TASK DIRECTIONS: For the listing that follows, give again exactly the lines from the one with "all class merging" to the one with "### 6. Component Composition", including both.

□ □ □

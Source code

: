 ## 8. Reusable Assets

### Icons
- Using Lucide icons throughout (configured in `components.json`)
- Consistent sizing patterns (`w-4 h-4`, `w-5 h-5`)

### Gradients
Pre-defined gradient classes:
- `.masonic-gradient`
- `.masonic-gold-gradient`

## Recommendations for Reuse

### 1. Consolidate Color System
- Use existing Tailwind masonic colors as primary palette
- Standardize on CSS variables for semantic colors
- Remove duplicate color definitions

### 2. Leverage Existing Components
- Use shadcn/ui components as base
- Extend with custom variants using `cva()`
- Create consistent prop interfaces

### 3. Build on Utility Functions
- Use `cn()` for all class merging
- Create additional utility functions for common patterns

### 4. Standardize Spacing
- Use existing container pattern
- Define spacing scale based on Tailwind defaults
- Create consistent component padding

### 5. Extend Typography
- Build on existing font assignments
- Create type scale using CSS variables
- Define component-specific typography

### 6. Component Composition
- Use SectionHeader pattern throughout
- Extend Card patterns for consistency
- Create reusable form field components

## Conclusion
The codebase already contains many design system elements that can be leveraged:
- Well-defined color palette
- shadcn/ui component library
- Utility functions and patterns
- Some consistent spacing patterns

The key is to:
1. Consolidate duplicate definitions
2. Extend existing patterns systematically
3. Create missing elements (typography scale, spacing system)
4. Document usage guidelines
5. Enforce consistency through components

□ □ □

TASK OUTPUT:
- Use `cn()` for all class merging
- Create additional utility functions for common patterns

### 4. Standardize Spacing
- Use existing container pattern
- Define spacing scale based on Tailwind defaults
- Create consistent component padding

### 5. Extend Typography
- Build on existing font assignments
- Create type scale using CSS variables
- Define component-specific typography

### 6. Component Composition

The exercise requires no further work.